I love small churches. I love medium-sized churches. And I love large churches and “megachurches” (typically defined as an evangelical congregation with 2,000 or more weekend service attenders). I also agree with a principle shared by Bailey Smith who once said, “There are no large churches. All churches are small, some are just smaller than others when compared to the surrounding lost population.”
I’ve pastored churches of 30 and I’ve served as a staff pastor at a church that averaged about 22,000 attenders at the time. In many ways, the largest of them was also the smallest—the most capable of shaping and nurturing my soul. For whatever reason, church size is a very, very sensitive topic. Within the church, everyone seems to favor whatever size the church they’re part of represents. Some view small churches as ineffective and unwelcoming. Others view large churches as doctrinally weak or merely as corporate structures that prefer making dollars over disciples.
Why all the sensitivity? I think it’s social. We’re all a little protective of our identity, especially when we feel that someone is judging and assessing us as more or less worthy by secondary measures such as church size.
At Grace Hills, I’m continually challenging us to have a growth mindset and to make sure that we are focused on growing multi-dimensionally. As a purpose driven church, we hope to grow …
- larger through evangelism,
- warmer through fellowship,
- deeper through discipleship,
- broader through ministry, and
- stronger through worship.
Does a church have to compromise its theology to grow larger? Absolutely not! Have some? Sure. And have some small churches done the very same thing to make a relatively small handful of tithers happier with the status quo? Definitely. It happens, and when it does, it’s not good. What bothers me is the stereotyping of all large and growing churches as somehow diminishing either the quality or depth of their ministries. Research simply suggests a very different picture.
Consider the findings of thorough research conducted by the Leadership Network (who happen to be experts in the field of data and research). Glance at this graphic:
Some of the most popular stereotypes of large churches simply don’t hold water. In general, megachurch attenders tend to be more informed about doctrine, more intentional about serving others and more involved in missions. They tithe more, attend more and seem to have more healthy, close relationships. Again, this doesn’t mean that small churches are bad or ineffective. It merely suggests that our anti-growth, anti-large-church mindset may not only be misinformed but harmful to the cause of the gospel.
I would even argue that there is a reason you don’t see theologically liberal churches busting at the seams and going multi-campus. When we stop believing in inerrancy, and heaven and hell, and the exclusivity of Christ to salvation, we lose all sight of our missional mandate and our motivation for growth in the first place.
So how large should a church be? I’m not sure why we think there’s a ceiling, other than the surrounding lost population. Is there a person in your community who doesn’t know Jesus yet? Then larger, at least by one. When people visit our young church plant that meets in a local movie theater and share that they’re currently part of a church that has “just gotten too large” and are “looking for something a little smaller,” my response is always the same. If God leads you here, we trust Him, but we also hope to disappoint you as soon as possible.
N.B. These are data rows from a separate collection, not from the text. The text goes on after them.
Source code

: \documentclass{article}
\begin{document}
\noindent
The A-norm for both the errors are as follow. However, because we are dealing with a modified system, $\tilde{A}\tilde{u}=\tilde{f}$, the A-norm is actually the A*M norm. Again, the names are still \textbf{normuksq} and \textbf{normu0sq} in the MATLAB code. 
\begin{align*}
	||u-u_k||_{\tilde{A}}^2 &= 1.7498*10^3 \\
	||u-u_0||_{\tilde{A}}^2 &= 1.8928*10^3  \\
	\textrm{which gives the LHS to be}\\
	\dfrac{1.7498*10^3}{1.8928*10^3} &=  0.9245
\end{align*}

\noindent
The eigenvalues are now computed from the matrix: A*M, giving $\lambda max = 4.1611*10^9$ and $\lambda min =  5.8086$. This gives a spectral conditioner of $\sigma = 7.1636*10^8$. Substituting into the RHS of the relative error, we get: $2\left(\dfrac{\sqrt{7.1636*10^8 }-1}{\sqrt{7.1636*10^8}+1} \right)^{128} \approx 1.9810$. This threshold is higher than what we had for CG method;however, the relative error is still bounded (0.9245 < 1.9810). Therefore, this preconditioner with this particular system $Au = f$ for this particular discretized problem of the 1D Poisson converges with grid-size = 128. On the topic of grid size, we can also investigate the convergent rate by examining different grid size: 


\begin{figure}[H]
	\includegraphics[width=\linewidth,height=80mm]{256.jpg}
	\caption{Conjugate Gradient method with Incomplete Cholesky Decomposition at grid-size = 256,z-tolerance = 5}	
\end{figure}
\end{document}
If reading this post has conjured images in your mind of a “Six Flags Over Jesus” movement of enormous high-tech cathedrals filled with thousands of people who only show up for the the show or the sermon with no intention of deepening their walk or engaging others in ministry, you have a seriously flawed picture of what megachurches are actually like. In reality, larger churches typically work very hard at also becoming smaller, getting people into small groups, making disciples, developing leaders and deploying tellers of the good news. When they don’t do these things intentionally, they usually don’t stay large for long.
If you’re part of a small church (say, 100 or less-ish), that’s great. You’re in a sweet spot. Support your pastor, join a team and serve, and seek out the next lost person and thank God for the large church across town. If you’re in a medium or large church (relative to the typical congregation), that’s great too. Support your pastor, join a team and serve, and seek out the next lost person and thank God for all the smaller churches that are also working hard in the harvest.
But either way, regardless of where you are, growth is a good thing. When we grow without compromising our message or mission, the Kingdom wins. I celebrate both timeless biblical theology and innovative strategies for reaching unengaged people. How large should your local church get? That’s really the wrong question. The right question is, how do we make disciples of everyone we possibly can?